### [INSTRUCTIONS FOR THE TASK]
Could you copy each line of the listing that holds "justice"?

### [STORED DATA]
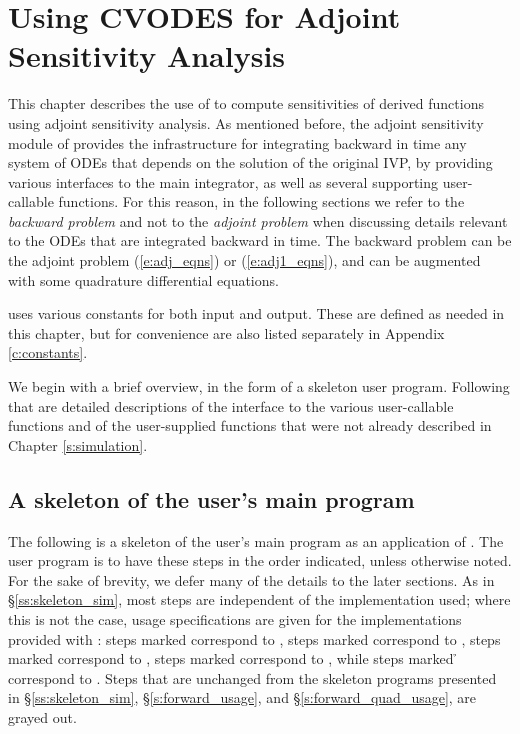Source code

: \chapter{Using CVODES for Adjoint Sensitivity Analysis}\label{s:adjoint}

This chapter describes the use of {\cvodes} to compute sensitivities of derived 
functions using adjoint sensitivity analysis. As mentioned before, the adjoint
sensitivity module of {\cvodes} provides the infrastructure for integrating
backward in time any system of ODEs that depends on the solution of the original
IVP, by providing various interfaces to the main {\cvodes} integrator, as well 
as several supporting user-callable functions. For this reason, in the following
sections we refer to the {\em backward problem} and not to the 
{\em adjoint problem} when discussing details relevant to the ODEs that
are integrated backward in  time. The backward problem can be the adjoint problem
(\ref{e:adj_eqns}) or (\ref{e:adj1_eqns}), and
can be augmented with some quadrature differential equations.

{\cvodes} uses various constants for both input and output.  These are
defined as needed in this chapter, but for convenience are also listed
separately in Appendix \ref{c:constants}.

We begin with a brief overview, in the form of a skeleton user program.
Following that are detailed descriptions of the interface to the
various user-callable functions and of the user-supplied functions that were not
already described in Chapter \ref{s:simulation}.

\section{A skeleton of the user's main program}
\label{ss:skeleton_adj}

The following is a skeleton of the user's main program as an application of
{\cvodes}. The user program is to have these steps in the order indicated, 
unless otherwise noted. For the sake of brevity, we defer many of the details to 
the later sections.
As in \S\ref{ss:skeleton_sim}, most steps are independent of the {\nvector}
implementation used; where this is not the case, usage specifications are given
for the implementations provided with {\cvodes}:
steps marked {\s} correspond to {\nvecs},
steps marked {\omp} correspond to {\nvecopenmp},
steps marked {\pt} correspond to {\nvecpthreads},
steps marked {\p} correspond to {\nvecp}, while
steps marked {\h} correspond to {\nvecph}.
Steps that are unchanged from the skeleton programs presented in
\S\ref{ss:skeleton_sim}, \S\ref{s:forward_usage}, and \S\ref{s:forward_quad_usage},
are grayed out.


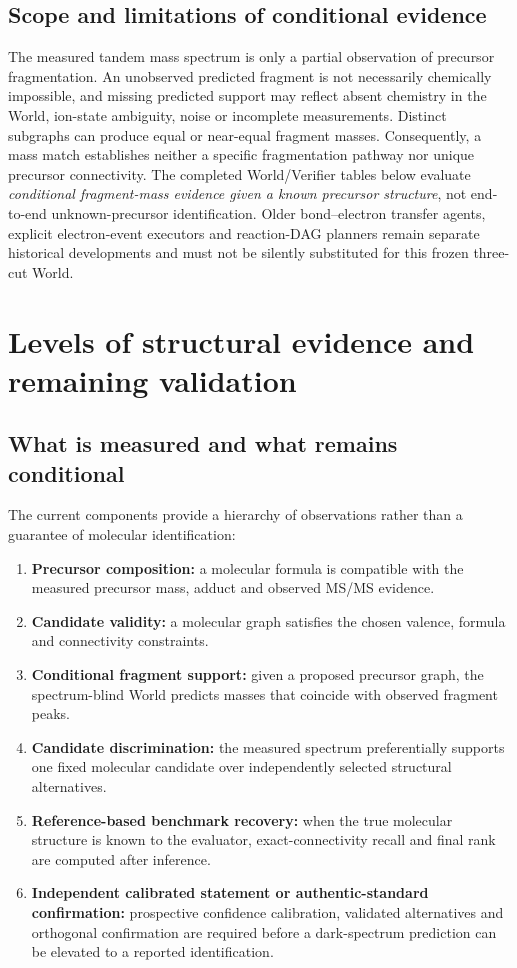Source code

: \documentclass[12pt]{article}
\begin{document}
\subsection{Scope and limitations of conditional evidence}
The measured tandem mass spectrum is only a partial observation of precursor fragmentation. An unobserved predicted fragment is not necessarily chemically impossible, and missing predicted support may reflect absent chemistry in the World, ion-state ambiguity, noise or incomplete measurements. Distinct subgraphs can produce equal or near-equal fragment masses. Consequently, a mass match establishes neither a specific fragmentation pathway nor unique precursor connectivity. The completed World/Verifier tables below evaluate \emph{conditional fragment-mass evidence given a known precursor structure}, not end-to-end unknown-precursor identification. Older bond--electron transfer agents, explicit electron-event executors and reaction-DAG planners remain separate historical developments and must not be silently substituted for this frozen three-cut World.

\section{Levels of structural evidence and remaining validation}

\subsection{What is measured and what remains conditional}
The current components provide a hierarchy of observations rather than a guarantee of molecular identification:
\begin{enumerate}
\item \textbf{Precursor composition:} a molecular formula is compatible with the measured precursor mass, adduct and observed MS/MS evidence.
\item \textbf{Candidate validity:} a molecular graph satisfies the chosen valence, formula and connectivity constraints.
\item \textbf{Conditional fragment support:} given a proposed precursor graph, the spectrum-blind World predicts masses that coincide with observed fragment peaks.
\item \textbf{Candidate discrimination:} the measured spectrum preferentially supports one fixed molecular candidate over independently selected structural alternatives.
\item \textbf{Reference-based benchmark recovery:} when the true molecular structure is known to the evaluator, exact-connectivity recall and final rank are computed after inference.
\item \textbf{Independent calibrated statement or authentic-standard confirmation:} prospective confidence calibration, validated alternatives and orthogonal confirmation are required before a dark-spectrum prediction can be elevated to a reported identification.
\end{enumerate}
\end{document}
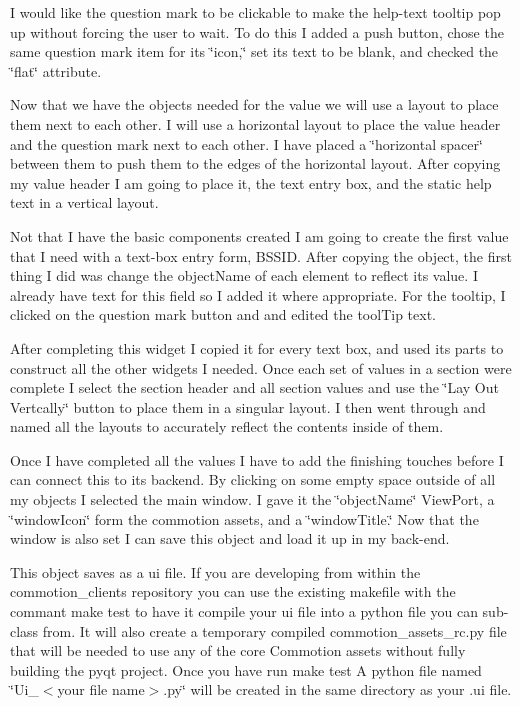 I would like the question mark to be clickable to make the help-\/text tooltip pop up without forcing the user to wait. To do this I added a push button, chose the same question mark item for its \char`\"{}icon,\char`\"{} set its text to be blank, and checked the \char`\"{}flat\char`\"{} attribute.

Now that we have the objects needed for the value we will use a layout to place them next to each other. I will use a horizontal layout to place the value header and the question mark next to each other. I have placed a \char`\"{}horizontal spacer\char`\"{} between them to push them to the edges of the horizontal layout. After copying my value header I am going to place it, the text entry box, and the static help text in a vertical layout.

Not that I have the basic components created I am going to create the first value that I need with a text-\/box entry form, B\-S\-S\-I\-D. After copying the object, the first thing I did was change the object\-Name of each element to reflect its value. I already have text for this field so I added it where appropriate. For the tooltip, I clicked on the question mark button and and edited the tool\-Tip text.

After completing this widget I copied it for every text box, and used its parts to construct all the other widgets I needed. Once each set of values in a section were complete I select the section header and all section values and use the \char`\"{}\-Lay Out Vertcally\char`\"{} button to place them in a singular layout. I then went through and named all the layouts to accurately reflect the contents inside of them.

Once I have completed all the values I have to add the finishing touches before I can connect this to its backend. By clicking on some empty space outside of all my objects I selected the main window. I gave it the \char`\"{}object\-Name\char`\"{} View\-Port, a \char`\"{}window\-Icon\char`\"{} form the commotion assets, and a \char`\"{}window\-Title.\char`\"{} Now that the window is also set I can save this object and load it up in my back-\/end.

This object saves as a ui file. If you are developing from within the commotion\-\_\-clients repository you can use the existing makefile with the commant {\ttfamily make test} to have it compile your ui file into a python file you can sub-\/class from. It will also create a temporary compiled commotion\-\_\-assets\-\_\-rc.\-py file that will be needed to use any of the core Commotion assets without fully building the pyqt project. Once you have run {\ttfamily make test} A python file named \char`\"{}\-Ui\-\_\-$<$your file name$>$.\-py\char`\"{} will be created in the same directory as your .ui file.

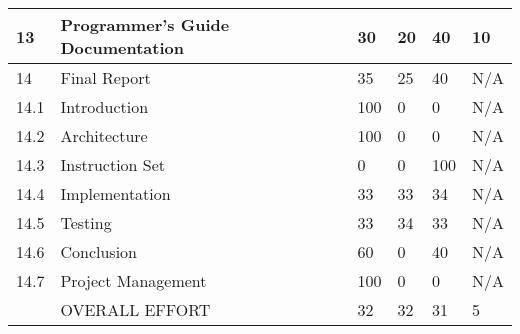 \begin{table}[!h]
\begin{tabular}{p{0.8cm}p{\textwidth-10.2cm}p{1.7cm}p{1.7cm}p{1.7cm}p{1.7cm}}
13   & Programmer's Guide Documentation			& 30	& 20	& 40 	& 10 \\ \hline 
14    & Final Report					& 35	& 25	& 40 	& N/A \\  
14.1  & Introduction 					& 100	& 0	& 0 	& N/A \\  
14.2  & Architecture 					& 100	& 0	& 0 	& N/A \\  
14.3  & Instruction Set 				& 0	& 0	& 100 	& N/A \\  
14.4  & Implementation 					& 33	& 33	& 34 	& N/A \\  
14.5  & Testing 					& 33	& 34	& 33 	& N/A \\  
14.6  & Conclusion 					& 60	& 0	& 40 	& N/A \\  
14.7  & Project Management 				& 100	& 0	& 0 	& N/A \\ \hline 
      &  OVERALL EFFORT					& 32	& 32	& 31 	& 5 \\ \hline 
\end{tabular}
\end{table}
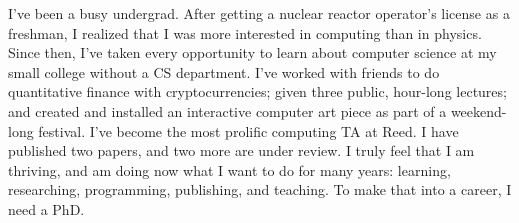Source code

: I've been a busy undergrad. After getting a nuclear reactor operator's license as a freshman, I realized that I was more interested in computing than in physics. Since then, I've taken every opportunity to learn about computer science at my small college without a CS department. I've worked with friends to do quantitative finance with cryptocurrencies; given three public, hour-long lectures; and created and installed an interactive computer art piece as part of a weekend-long festival. I've become the most prolific computing TA at Reed. I have published two papers, and two more are under review. I truly feel that I am thriving, and am doing now what I want to do for many years: learning, researching, programming, publishing, and teaching. To make that into a career, I need a PhD. 



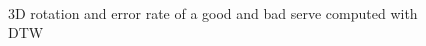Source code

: \begin{figure}[tbp]
	\centering
	\quad
	\\	
	\caption{3D rotation and error rate of a good and bad serve computed with DTW}
    \label{fig-good-bad}
\end{figure}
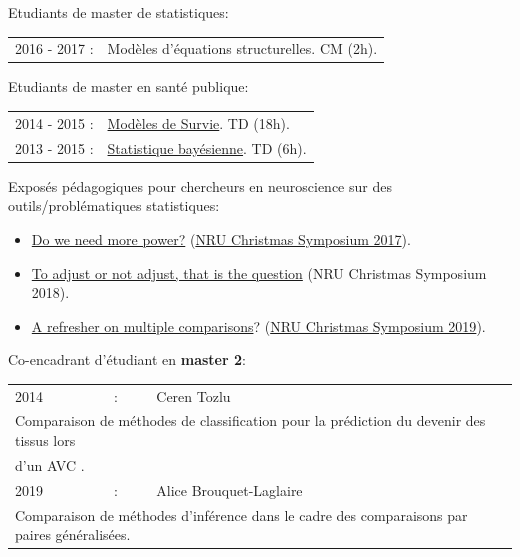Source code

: \documentclass[12pt]{article}
\begin{document}
Etudiants de master de statistiques:

\begin{tabular}{l@{ }l}
2016 - 2017 : & Modèles d'équations structurelles. CM (2h). \\
\end{tabular}

\bigskip

Etudiants de master en santé publique:

\begin{tabular}{l@{ }l}
2014 - 2015 : & \href{https://clarolineconnect.univ-lyon1.fr/resource/open/file/2733301}{Modèles de Survie}. TD (18h).\\
2013 - 2015 : & \href{https://clarolineconnect.univ-lyon1.fr/resource/open/file/2733304}{Statistique bayésienne}. TD (6h).\\
\end{tabular}


\bigskip

Exposés pédagogiques pour chercheurs en neuroscience sur des
outils/problématiques statistiques:
\begin{itemize}
\item \href{https://bozenne.github.io/doc/Talks/2017-XNRU-power.pdf}{Do we need more power?} (\href{https://www.nru.dk/images/News/NeurobiologyResearchUnit-Christmas-symposium2017.pdf}{NRU Christmas Symposium 2017}).
\item \href{https://bozenne.github.io/doc/Talks/2018-XNRU-DAGs.pdf}{To adjust or not adjust, that is the question} (NRU Christmas Symposium 2018).
\item \href{https://bozenne.github.io/doc/Talks/2019-XNRU-multcomp.pdf}{A refresher on multiple comparisons}? (\href{https://nru.dk/index.php/news-menu/279-nru-christimas-symposium-2019}{NRU Christmas Symposium 2019}).
\end{itemize}

\bigskip

Co-encadrant d'étudiant en \textbf{master 2}: 

\medskip

\begin{tabular}{l@{ }l@{ }l}
2014 &:& Ceren Tozlu \\
\multicolumn{3}{l}{Comparaison de méthodes de classification pour la prédiction du devenir des tissus lors} \\ 
\multicolumn{3}{l}{d'un AVC \citep{tozlu2019comparison}.} \\ [3mm]
2019 &:& Alice Brouquet-Laglaire \\
\multicolumn{3}{l}{Comparaison de méthodes d’inférence dans le cadre des comparaisons par paires généralisées.} \\ [3mm]
\end{tabular}
\end{document}
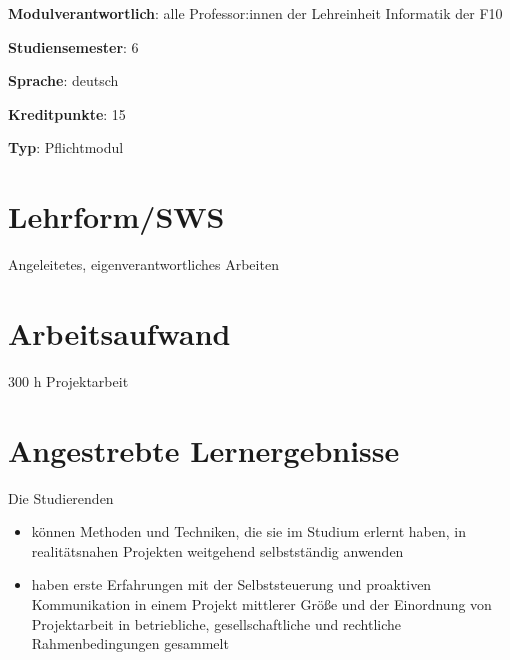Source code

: \begin{modulHead}
\textbf{Modulverantwortlich}: alle Professor:innen
der Lehreinheit Informatik der
F10
\end{modulHead}
\begin{modulHead}
\textbf{Studiensemester}:
6
\end{modulHead}
\begin{modulHead}
\textbf{Sprache}:
deutsch
\end{modulHead}
\begin{modulHead}
\textbf{Kreditpunkte}:
15
\end{modulHead}
\begin{modulHead}
\textbf{Typ}:
Pflichtmodul
\end{modulHead}


\hypertarget{lehrformswspathlabelmi-2017modulbeschreibungen-bachelorba_praxisprojekt}{%
\section*{Lehrform/SWS\label{/mi-2017/modulbeschreibungen-bachelor/BA_Praxisprojekt}}\label{lehrformswspathlabelmi-2017modulbeschreibungen-bachelorba_praxisprojekt}}

Angeleitetes, eigenverantwortliches Arbeiten

\hypertarget{arbeitsaufwandpathlabelmi-2017modulbeschreibungen-bachelorba_praxisprojekt}{%
\section*{Arbeitsaufwand\label{/mi-2017/modulbeschreibungen-bachelor/BA_Praxisprojekt}}\label{arbeitsaufwandpathlabelmi-2017modulbeschreibungen-bachelorba_praxisprojekt}}

300 h Projektarbeit

\hypertarget{angestrebte-lernergebnissepathlabelmi-2017modulbeschreibungen-bachelorba_praxisprojekt}{%
\section*{Angestrebte
Lernergebnisse\label{/mi-2017/modulbeschreibungen-bachelor/BA_Praxisprojekt}}\label{angestrebte-lernergebnissepathlabelmi-2017modulbeschreibungen-bachelorba_praxisprojekt}}

Die Studierenden

\begin{itemize}
\tightlist
\item
  können Methoden und Techniken, die sie im Studium erlernt haben, in
  realitätsnahen Projekten weitgehend selbstständig anwenden
\item
  haben erste Erfahrungen mit der Selbststeuerung und proaktiven
  Kommunikation in einem Projekt mittlerer Größe und der Einordnung von
  Projektarbeit in betriebliche, gesellschaftliche und rechtliche
  Rahmenbedingungen gesammelt
\end{itemize}

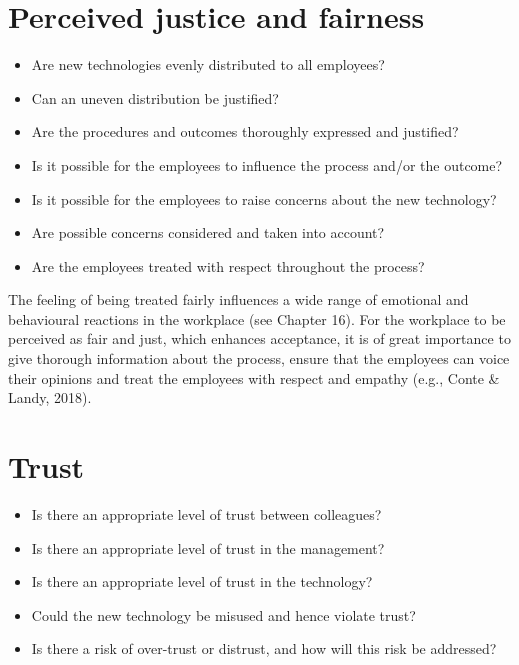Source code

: \documentclass[
  12pt,
]{scrbook}
\begin{document}
\hypertarget{perceived-justice-and-fairness}{%
\section*{Perceived justice and fairness}\label{perceived-justice-and-fairness}}

\begin{itemize}
\item
  Are new technologies evenly distributed to all employees?
\item
  Can an uneven distribution be justified?
\item
  Are the procedures and outcomes thoroughly expressed and justified?
\item
  Is it possible for the employees to influence the process and/or the outcome?
\item
  Is it possible for the employees to raise concerns about the new technology?
\item
  Are possible concerns considered and taken into account?~
\item
  Are the employees treated with respect throughout the process?
\end{itemize}

The feeling of being treated fairly influences a wide range of emotional and behavioural reactions in the workplace (see Chapter 16). For the workplace to be perceived as fair and just, which enhances acceptance, it is of great importance to give thorough information about the process, ensure that the employees can voice their opinions and treat the employees with respect and empathy (e.g., Conte \& Landy, 2018).

\hypertarget{trust-1}{%
\section*{Trust}\label{trust-1}}

\begin{itemize}
\item
  Is there an appropriate level of trust between colleagues?
\item
  Is there an appropriate level of trust in the management?
\item
  Is there an appropriate level of trust in the technology?
\item
  Could the new technology be misused and hence violate trust?
\item
  Is there a risk of over-trust or distrust, and how will this risk be addressed?
\end{itemize}
\end{document}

### [OUTPUT OF THE TASK]
\hypertarget{perceived-justice-and-fairness}{%
\section*{Perceived justice and fairness}\label{perceived-justice-and-fairness}}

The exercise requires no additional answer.